• [SOURCE DATA]:
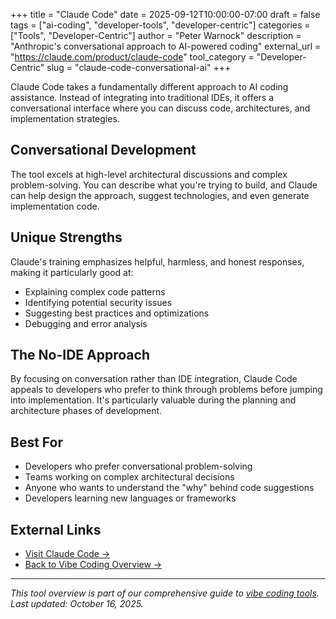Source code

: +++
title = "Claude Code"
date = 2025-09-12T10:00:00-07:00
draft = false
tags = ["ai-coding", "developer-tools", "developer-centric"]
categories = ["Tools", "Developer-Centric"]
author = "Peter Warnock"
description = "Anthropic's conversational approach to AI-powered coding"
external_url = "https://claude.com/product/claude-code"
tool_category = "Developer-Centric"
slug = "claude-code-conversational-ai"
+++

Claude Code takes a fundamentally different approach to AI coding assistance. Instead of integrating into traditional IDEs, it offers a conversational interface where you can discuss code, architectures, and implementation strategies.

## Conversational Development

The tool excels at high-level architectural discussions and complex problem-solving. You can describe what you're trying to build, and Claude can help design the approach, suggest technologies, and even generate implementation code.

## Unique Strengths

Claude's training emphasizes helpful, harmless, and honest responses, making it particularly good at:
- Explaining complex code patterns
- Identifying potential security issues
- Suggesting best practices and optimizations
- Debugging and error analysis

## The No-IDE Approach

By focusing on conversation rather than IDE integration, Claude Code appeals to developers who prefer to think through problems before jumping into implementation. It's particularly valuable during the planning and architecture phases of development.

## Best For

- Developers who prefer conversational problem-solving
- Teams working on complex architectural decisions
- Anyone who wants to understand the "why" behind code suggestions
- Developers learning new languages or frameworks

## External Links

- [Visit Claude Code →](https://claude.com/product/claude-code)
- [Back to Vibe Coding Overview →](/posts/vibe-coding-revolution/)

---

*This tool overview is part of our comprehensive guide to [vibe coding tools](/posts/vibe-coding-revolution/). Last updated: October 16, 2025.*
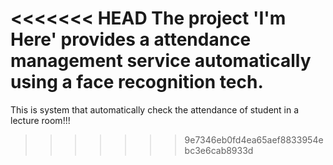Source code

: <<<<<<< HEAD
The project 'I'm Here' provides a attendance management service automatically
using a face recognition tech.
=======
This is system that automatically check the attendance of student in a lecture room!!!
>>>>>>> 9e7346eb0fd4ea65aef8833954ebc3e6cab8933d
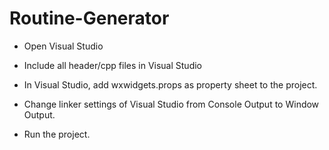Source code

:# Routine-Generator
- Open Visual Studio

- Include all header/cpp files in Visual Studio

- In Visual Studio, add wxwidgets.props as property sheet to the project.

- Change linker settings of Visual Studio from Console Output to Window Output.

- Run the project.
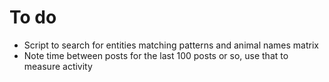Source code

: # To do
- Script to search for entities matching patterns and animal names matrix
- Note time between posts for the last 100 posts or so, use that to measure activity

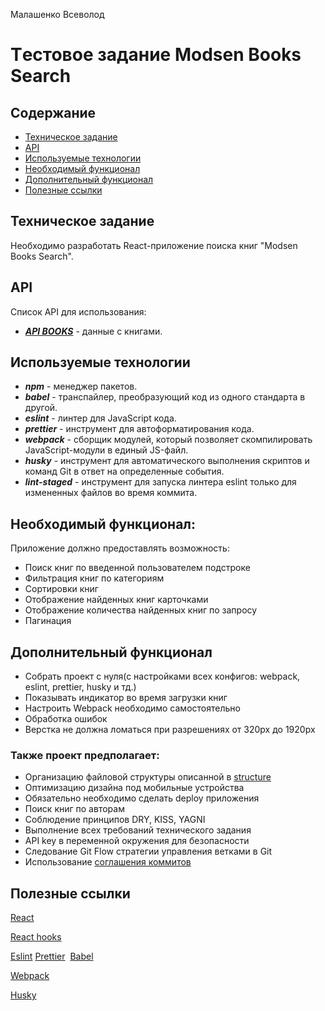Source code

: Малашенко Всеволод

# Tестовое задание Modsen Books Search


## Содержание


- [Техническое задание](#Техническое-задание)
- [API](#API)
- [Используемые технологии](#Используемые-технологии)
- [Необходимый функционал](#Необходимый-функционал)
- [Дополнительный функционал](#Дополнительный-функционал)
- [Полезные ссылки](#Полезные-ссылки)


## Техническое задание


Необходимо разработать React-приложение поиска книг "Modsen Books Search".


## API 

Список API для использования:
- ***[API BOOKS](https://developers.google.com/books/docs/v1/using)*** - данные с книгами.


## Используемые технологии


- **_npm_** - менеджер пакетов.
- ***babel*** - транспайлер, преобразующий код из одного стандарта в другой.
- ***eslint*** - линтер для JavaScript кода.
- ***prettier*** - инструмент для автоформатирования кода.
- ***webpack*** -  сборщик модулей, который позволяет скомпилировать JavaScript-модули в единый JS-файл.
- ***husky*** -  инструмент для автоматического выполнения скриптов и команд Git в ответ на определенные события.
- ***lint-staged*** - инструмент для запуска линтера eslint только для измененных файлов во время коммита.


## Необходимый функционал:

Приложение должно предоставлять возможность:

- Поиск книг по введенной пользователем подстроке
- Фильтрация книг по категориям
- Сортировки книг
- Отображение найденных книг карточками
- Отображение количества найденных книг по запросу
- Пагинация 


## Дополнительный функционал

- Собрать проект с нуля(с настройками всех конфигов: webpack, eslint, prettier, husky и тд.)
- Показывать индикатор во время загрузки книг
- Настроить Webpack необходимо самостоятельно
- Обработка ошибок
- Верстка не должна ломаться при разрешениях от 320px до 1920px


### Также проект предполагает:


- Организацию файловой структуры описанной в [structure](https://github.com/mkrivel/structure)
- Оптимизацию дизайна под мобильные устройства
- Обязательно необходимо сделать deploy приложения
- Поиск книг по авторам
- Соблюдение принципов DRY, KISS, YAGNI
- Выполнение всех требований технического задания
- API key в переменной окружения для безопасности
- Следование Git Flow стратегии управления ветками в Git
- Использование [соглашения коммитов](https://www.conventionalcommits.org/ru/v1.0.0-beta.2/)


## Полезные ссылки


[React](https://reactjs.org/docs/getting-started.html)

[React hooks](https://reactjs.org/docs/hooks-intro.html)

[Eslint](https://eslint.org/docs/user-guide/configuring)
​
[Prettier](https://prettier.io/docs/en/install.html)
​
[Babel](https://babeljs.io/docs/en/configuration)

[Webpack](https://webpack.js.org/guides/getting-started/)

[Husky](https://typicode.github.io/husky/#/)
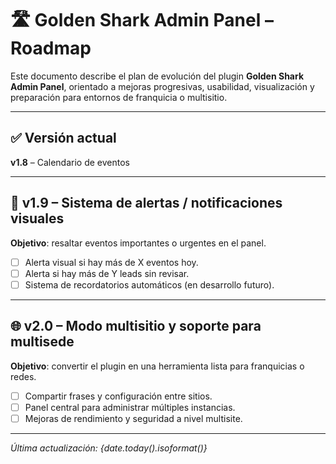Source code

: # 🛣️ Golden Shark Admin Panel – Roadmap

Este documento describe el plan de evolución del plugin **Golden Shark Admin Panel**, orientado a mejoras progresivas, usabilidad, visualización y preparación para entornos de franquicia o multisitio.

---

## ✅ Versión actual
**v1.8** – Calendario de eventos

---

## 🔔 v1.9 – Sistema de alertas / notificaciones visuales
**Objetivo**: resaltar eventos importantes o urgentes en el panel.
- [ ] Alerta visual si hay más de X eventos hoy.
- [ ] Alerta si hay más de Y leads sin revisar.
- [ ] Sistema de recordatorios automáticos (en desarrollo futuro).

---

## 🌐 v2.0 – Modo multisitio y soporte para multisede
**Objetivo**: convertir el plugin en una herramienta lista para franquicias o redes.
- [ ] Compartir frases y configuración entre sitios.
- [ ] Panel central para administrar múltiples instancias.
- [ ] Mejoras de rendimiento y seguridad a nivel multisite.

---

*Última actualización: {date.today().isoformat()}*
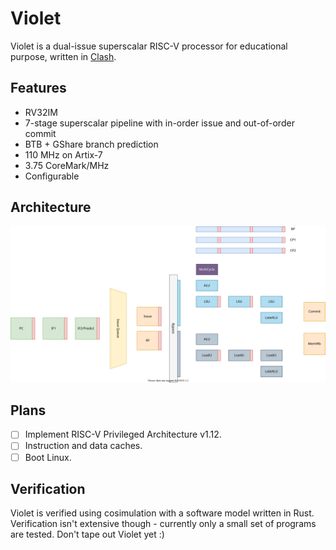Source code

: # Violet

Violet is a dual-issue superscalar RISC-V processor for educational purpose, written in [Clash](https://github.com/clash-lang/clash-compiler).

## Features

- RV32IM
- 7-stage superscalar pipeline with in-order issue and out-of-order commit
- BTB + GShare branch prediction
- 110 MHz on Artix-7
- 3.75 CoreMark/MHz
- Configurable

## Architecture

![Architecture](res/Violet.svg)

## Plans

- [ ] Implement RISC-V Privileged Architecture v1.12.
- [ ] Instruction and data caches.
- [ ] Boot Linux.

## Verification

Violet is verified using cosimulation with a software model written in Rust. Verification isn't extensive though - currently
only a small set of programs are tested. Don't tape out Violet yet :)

• [WHAT TO WORK ON]:
Return the opening line of the data above and every line after it up to and including the line that holds "## Conversational Development"; pictures stay out.

• [SOLUTION BELOW]:
Source code

: +++
title = "Claude Code"
date = 2025-09-12T10:00:00-07:00
draft = false
tags = ["ai-coding", "developer-tools", "developer-centric"]
categories = ["Tools", "Developer-Centric"]
author = "Peter Warnock"
description = "Anthropic's conversational approach to AI-powered coding"
external_url = "https://claude.com/product/claude-code"
tool_category = "Developer-Centric"
slug = "claude-code-conversational-ai"
+++

Claude Code takes a fundamentally different approach to AI coding assistance. Instead of integrating into traditional IDEs, it offers a conversational interface where you can discuss code, architectures, and implementation strategies.

## Conversational Development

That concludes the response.